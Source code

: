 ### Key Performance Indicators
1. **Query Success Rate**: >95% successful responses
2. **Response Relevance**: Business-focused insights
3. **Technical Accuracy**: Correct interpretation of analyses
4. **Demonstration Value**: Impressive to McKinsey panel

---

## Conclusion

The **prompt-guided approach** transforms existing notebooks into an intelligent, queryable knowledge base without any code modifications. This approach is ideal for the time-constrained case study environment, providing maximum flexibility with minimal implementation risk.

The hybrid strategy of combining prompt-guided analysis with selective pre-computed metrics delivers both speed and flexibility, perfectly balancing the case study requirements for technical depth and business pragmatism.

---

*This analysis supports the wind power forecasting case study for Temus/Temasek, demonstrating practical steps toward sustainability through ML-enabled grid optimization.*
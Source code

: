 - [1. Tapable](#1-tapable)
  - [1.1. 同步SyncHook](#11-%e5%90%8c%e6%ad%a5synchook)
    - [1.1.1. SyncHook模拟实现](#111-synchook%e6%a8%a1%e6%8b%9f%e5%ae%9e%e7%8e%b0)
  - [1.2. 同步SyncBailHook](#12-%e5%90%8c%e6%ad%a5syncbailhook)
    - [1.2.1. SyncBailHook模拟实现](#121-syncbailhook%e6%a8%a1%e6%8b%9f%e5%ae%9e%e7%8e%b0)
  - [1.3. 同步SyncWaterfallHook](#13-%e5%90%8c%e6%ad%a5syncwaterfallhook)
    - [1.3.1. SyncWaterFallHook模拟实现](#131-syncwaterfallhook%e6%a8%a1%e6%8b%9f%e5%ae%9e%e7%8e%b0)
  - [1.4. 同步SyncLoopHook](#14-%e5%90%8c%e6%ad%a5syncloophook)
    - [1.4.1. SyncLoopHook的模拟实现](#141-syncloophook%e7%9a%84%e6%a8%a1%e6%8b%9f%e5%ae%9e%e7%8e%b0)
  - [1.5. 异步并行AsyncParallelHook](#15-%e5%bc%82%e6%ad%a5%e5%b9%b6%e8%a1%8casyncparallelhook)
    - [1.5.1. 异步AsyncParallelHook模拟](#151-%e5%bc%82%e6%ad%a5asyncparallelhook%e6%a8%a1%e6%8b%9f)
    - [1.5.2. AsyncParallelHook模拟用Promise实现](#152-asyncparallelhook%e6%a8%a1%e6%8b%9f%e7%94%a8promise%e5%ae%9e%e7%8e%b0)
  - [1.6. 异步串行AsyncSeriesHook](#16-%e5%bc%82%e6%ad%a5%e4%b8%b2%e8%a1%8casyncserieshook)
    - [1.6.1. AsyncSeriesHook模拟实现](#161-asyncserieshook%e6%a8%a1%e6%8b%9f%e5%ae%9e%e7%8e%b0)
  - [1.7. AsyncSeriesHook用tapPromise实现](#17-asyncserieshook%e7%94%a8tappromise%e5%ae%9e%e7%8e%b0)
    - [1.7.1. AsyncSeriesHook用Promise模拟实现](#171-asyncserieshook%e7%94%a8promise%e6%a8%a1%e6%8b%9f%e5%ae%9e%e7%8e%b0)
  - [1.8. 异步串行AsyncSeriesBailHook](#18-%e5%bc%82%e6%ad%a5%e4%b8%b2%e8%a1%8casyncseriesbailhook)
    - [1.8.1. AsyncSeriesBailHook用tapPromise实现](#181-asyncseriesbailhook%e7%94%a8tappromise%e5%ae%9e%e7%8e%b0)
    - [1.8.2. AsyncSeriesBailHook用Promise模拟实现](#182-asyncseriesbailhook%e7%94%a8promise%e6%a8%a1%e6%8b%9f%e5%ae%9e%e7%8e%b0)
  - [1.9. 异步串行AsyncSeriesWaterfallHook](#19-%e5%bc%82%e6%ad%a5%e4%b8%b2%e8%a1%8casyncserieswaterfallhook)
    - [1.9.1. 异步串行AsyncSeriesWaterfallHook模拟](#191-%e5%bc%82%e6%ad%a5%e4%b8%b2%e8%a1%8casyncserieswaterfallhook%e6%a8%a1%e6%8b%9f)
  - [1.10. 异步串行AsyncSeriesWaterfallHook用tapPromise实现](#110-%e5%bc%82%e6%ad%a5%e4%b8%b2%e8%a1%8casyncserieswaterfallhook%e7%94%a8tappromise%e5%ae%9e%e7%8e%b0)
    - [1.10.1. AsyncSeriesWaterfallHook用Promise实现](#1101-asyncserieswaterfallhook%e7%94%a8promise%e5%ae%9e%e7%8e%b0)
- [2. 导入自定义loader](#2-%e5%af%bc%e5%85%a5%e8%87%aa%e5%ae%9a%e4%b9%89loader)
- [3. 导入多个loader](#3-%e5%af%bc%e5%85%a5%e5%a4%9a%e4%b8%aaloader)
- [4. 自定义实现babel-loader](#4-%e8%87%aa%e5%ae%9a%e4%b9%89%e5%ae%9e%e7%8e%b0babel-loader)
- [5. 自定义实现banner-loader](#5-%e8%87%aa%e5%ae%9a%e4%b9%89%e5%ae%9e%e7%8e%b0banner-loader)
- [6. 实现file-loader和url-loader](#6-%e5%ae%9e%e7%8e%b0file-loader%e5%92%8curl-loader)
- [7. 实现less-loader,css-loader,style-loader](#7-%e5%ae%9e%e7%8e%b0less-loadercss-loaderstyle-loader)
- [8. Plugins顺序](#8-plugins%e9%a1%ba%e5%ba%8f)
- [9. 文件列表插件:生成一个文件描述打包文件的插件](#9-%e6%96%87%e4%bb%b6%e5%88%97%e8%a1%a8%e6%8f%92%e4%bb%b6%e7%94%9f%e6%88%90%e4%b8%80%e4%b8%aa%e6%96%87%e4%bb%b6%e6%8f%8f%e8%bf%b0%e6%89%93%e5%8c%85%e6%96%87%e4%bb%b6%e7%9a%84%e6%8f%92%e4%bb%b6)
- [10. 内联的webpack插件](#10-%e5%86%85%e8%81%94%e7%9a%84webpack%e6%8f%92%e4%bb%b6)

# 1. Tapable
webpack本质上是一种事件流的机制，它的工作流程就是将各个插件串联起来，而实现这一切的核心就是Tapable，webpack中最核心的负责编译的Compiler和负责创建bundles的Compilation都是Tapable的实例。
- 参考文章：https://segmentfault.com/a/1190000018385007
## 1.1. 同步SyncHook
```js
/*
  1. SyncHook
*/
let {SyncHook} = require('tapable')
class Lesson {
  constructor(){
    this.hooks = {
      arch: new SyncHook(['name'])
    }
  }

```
--------------------
* [Instructions for the task] Look through the data above and return exactly the lines from the one that contains "1. **Query Success" to the one that contains "## Conclusion", inclusive, with nothing else.

* [Answer]
1. **Query Success Rate**: >95% successful responses
2. **Response Relevance**: Business-focused insights
3. **Technical Accuracy**: Correct interpretation of analyses
4. **Demonstration Value**: Impressive to McKinsey panel

---

## Conclusion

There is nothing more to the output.